UPDATE: James Woods, in a tribute to the famous Mark Twain quote, tweeted Sunday, "The reports of my retirement are greatly exaggerated..."
The reports of my retirement are greatly exaggerated... (😉 to Mark Twain)— James Woods (@RealJamesWoods) October 8, 2017
James Woods is not just unloading some property, he's also apparently dropping his acting career... according to his real estate agent.
People magazine reports the Oscar-nominated actor listed an Exeter, Rhode Island, home for sale this week, his realtor telling the Providence Journal Woods seeks to "simply his life" while "retiring from the entertainment industry."
The realtor, Allen Gammons, said Woods recently lost his mother and his brother, and wants to devote more time to "photography, antiquing and playing Texas Hold'em poker."
In recent years, Woods has been a loud conservative voice on Twitter, often wading into controversial issues. Most recently, he criticized the film "Call Me by Your Name" for featuring a gay summer romance between a 24-year-old and a 17-year-old, inferring that it was comparable to pedophilia. The film's star, Armie Hammer, responded by pointing out that Woods dated a 19-year-old woman when he was 60.
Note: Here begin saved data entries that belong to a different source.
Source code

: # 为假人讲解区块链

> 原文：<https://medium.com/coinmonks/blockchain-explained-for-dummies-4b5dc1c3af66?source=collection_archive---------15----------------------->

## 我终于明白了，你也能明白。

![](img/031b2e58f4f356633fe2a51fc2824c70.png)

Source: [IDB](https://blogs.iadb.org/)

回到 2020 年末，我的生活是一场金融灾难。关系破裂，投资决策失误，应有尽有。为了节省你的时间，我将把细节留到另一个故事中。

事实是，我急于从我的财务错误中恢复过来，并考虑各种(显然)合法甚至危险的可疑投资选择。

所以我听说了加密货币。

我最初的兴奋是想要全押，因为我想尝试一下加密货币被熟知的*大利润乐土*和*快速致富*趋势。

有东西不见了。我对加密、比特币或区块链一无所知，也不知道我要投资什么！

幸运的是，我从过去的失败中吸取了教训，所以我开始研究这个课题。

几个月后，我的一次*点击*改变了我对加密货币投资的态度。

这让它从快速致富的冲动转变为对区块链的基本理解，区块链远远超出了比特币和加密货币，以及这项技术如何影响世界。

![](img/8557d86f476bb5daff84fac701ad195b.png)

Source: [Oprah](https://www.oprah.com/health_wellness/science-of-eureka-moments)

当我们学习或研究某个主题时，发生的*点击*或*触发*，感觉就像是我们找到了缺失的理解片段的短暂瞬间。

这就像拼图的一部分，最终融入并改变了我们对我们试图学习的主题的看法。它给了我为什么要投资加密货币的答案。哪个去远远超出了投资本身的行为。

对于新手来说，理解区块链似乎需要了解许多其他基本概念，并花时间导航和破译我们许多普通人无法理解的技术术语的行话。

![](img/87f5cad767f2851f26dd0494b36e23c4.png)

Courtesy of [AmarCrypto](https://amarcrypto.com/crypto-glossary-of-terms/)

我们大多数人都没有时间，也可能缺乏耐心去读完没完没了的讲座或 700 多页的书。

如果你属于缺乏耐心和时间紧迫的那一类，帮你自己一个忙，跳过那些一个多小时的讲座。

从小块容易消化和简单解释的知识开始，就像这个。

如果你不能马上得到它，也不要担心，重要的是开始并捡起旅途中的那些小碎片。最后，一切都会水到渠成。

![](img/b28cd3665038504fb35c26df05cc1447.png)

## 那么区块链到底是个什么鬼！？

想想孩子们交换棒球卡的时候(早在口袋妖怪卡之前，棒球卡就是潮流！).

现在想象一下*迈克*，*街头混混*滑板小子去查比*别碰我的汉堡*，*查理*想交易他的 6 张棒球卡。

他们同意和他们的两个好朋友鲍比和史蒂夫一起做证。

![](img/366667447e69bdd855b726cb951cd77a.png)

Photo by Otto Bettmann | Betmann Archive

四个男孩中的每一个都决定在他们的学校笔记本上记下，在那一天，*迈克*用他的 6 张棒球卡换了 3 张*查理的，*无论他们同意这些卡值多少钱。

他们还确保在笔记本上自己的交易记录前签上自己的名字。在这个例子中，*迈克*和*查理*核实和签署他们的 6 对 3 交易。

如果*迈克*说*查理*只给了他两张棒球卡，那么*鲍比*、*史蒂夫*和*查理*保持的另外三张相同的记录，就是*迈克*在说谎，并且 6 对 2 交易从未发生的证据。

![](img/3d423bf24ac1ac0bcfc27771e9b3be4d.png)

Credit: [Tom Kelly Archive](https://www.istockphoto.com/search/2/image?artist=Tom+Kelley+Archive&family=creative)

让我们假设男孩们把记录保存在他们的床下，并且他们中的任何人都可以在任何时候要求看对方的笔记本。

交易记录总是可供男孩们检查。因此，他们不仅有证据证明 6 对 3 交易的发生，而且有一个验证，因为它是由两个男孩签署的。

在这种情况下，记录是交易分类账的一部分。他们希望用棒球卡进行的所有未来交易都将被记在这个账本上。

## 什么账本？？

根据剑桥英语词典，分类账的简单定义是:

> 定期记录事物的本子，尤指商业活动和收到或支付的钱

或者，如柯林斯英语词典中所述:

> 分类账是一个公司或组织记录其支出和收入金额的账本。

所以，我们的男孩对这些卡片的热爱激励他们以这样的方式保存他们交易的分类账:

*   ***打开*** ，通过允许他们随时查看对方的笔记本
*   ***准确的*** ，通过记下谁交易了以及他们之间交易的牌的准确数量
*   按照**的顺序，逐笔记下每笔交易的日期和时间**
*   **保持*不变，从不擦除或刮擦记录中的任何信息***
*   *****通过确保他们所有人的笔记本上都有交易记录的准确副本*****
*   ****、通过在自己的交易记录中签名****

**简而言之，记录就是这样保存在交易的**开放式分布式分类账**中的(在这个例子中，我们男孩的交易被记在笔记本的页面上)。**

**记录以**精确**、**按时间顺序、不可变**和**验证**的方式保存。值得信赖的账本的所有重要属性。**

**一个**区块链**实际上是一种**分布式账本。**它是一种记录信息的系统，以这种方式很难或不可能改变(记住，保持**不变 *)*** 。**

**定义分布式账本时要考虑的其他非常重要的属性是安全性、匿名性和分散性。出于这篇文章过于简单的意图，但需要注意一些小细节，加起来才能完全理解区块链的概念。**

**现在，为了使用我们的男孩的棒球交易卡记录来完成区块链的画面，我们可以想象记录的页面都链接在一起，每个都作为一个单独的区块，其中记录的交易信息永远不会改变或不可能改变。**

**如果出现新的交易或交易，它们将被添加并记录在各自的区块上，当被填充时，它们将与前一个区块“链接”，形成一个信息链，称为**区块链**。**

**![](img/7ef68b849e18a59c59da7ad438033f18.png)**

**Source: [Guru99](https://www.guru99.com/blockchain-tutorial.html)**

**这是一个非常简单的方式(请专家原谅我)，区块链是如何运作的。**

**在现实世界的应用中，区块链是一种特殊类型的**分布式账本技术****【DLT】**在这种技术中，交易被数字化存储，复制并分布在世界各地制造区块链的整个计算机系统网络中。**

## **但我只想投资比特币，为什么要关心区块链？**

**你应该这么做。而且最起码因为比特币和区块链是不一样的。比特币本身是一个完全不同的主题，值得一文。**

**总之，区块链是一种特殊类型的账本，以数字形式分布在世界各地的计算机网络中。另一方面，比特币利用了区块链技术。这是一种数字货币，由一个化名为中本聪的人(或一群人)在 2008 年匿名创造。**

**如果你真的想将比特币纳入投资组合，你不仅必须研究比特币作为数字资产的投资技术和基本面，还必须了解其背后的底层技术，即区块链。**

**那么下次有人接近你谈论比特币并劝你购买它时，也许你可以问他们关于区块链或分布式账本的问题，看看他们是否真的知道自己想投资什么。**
Didn't you date a 19 year old when you were 60.......?— Armie Hammer (@armiehammer) September 11, 2017
James Woods tried to pick me and my friend up at a restaurant once. He wanted to take us to Vegas. "I'm 16" I said. "Even better" he said.— Amber Tamblyn (@ambertamblyn) September 11, 2017
The Twitter war went nuclear when actress Amber Tamblyn alleged that Woods had once hit on her and a friend when she was 16, saying he had responded "even better" when she had revealed her age. Woods denied the assertion.
Following the report of Woods' retirement from acting, Tamblyn tweeted, "The dethroning continues."
The dethroning continues. https://t.co/yQnG8YSjbK— Amber Tamblyn (@ambertamblyn) October 7, 2017
A prolific stage actor in the late '60s who debuted on Broadway in 1970, Woods has worked steadily on TV and in film since 1971. Highlights of his career include the films "The Onion Field" (1979), "Videodrome" (1983), "Salvador" (1986), "Casino" (1995), "Ghosts of Mississippi" (1996) and the voice of Hades in "Hercules" (1997). On TV, he had a starring role on the series "Shark" (2006-2008) and is a recurring character (himself) on "Family Guy." He most recently played himself on an episode of "Dice" this year.